One of Australia’s most well known and photographed landmarks the Sydney Harbour Bridge is the world’s largest (but not the longest) steel arch bridge standing at it highest point 134m (440 ft) above Sydney Harbour. Of steel through arch design it carries rail, motor vehicle, bicycle and pedestrian traffic between Sydney’s central business district and the North Shore. The bridge has a total length of 1,149m (3,770 ft) across a 503m (1,650 ft) main span and five approach spans on either side.​

Plans for a bridge to cross the Harbour date back the early 1800’s but it remained just an idea until 1900 when a world wide competition was held for the design and construction of a bridge. Unfortunately, delays caused by an economic downturn, a change of government and later World War I meant that the bridge was not built at that time. It was not until 1922 that New South Wales Legislative Assembly passed an Act authorising the construction of a bridge and world wide tenders were invited for the project.

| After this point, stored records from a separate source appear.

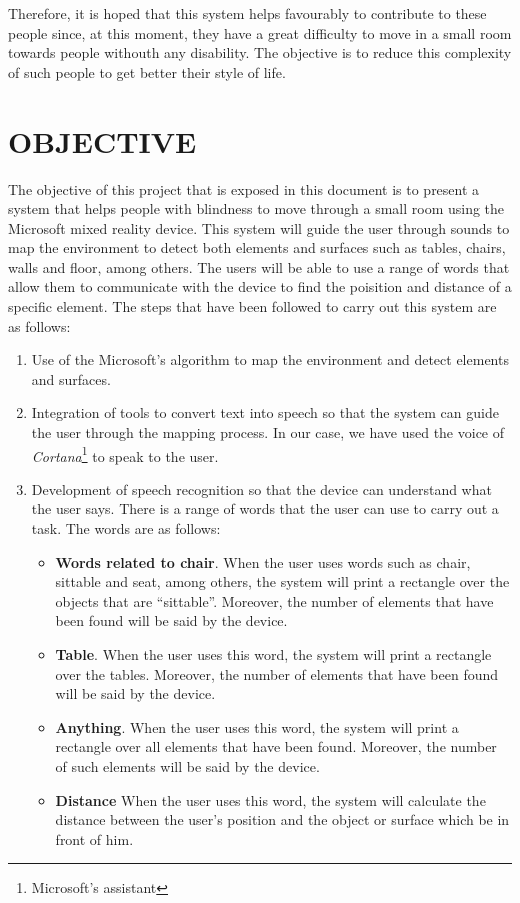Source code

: \documentclass{pre-tfg}
\begin{document}
Therefore, it is hoped that this system helps favourably to contribute to these people since, at this moment, they have a great difficulty to 
move in a small room towards people withouth any disability. The objective is to reduce this complexity of such people to get better their style of life.

\section{OBJECTIVE}
The objective of this project that is exposed in this document is to present a system that helps people with blindness to move through a
small room using the Microsoft mixed reality device. This system will guide the user through sounds to map the environment to detect both elements and surfaces such as tables, chairs, walls and floor, among others. The users will be able to use a range of words that allow them
to communicate with the device to find the poisition and distance of a specific element. The steps that have been followed to carry
out this system are as follows:

\begin{enumerate}
\item Use of the Microsoft's algorithm to map the environment and detect elements and surfaces.
\item Integration of tools to convert text into speech so that the system can guide the user through the mapping process. In our case,
we have used the voice of \textit{Cortana}\footnote{Microsoft's assistant} to speak to the user.
\item Development of speech recognition so that the device can understand what the user says. There is a range of words that
the user can use to carry out a task. The words are as follows:
\begin{itemize}
\item \textbf{Words related to chair}. When the user uses words such as chair, sittable and seat, among others, the system will print a 
rectangle over the objects that are ``sittable''. Moreover, the number of elements that have been found will be said by the device.
\item \textbf{Table}. When the user uses this word, the system will print a rectangle over the tables. Moreover, the number of elements
that have been found will be said by the device.
\item \textbf{Anything}. When the user uses this word, the system will print a rectangle over all elements that have been found. Moreover, the number of such elements will be said by the device.
\item \textbf{Distance} When the user uses this word, the system will calculate the distance between the user's position and
the object or surface which be in front of him.
\end{itemize}

\end{enumerate}

%
%
\end{document}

Image of Sydney Harbour Bridge (1932)

Sydney Harbour Bridge, Australia

© By Gnangarra [CC-BY-2.5-au] via Wikimedia Commons

A general design had been prepared by Dr. JJC Bradfield for the New South Wales Department of Public Works and an English firm Dorman Long & Company were awarded the contract. The first sod was turned in July 1923 and construction took 1,400 men eight years to complete. The bridge was formally opened on 19th March 1932 having cost a total of AU$6.25 million.

Originally nicknamed “Iron Lung” due to its provision of employment for Depression era workers it’s often referred to as “the Coathanger” because of the shape of its arch.

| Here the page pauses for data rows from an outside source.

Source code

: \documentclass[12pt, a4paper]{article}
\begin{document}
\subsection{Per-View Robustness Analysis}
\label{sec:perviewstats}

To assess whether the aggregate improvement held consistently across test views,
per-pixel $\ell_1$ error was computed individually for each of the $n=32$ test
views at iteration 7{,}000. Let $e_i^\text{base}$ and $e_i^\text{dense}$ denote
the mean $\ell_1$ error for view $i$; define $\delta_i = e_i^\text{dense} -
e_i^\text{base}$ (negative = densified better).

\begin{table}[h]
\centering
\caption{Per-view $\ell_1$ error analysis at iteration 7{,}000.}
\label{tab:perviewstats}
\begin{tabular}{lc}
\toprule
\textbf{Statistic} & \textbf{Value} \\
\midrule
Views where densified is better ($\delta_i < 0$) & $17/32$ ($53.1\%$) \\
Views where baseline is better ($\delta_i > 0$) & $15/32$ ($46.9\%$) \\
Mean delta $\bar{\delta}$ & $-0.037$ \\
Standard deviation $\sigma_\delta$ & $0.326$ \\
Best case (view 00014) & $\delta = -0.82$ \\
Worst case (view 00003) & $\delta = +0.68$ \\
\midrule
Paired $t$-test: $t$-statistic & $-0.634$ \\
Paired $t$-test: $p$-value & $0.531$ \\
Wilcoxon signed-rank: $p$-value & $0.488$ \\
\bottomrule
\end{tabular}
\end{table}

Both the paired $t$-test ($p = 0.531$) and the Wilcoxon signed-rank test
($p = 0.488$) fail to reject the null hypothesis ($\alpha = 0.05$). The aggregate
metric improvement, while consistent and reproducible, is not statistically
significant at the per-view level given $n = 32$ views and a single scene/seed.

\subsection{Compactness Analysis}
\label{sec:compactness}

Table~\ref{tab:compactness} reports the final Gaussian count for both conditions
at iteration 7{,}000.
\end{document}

Nowadays the bridge carries eight traffic lanes and two rail lines, one in each direction. At the time of its construction the two eastern lanes were tram tracks but these were converted to road traffic when the Sydney tram system closed in the 1950s.

Since 1998 it has been possible for visitors to climb to the top of the southern side of the arch and this has become one of Sydney’s top tourist attractions.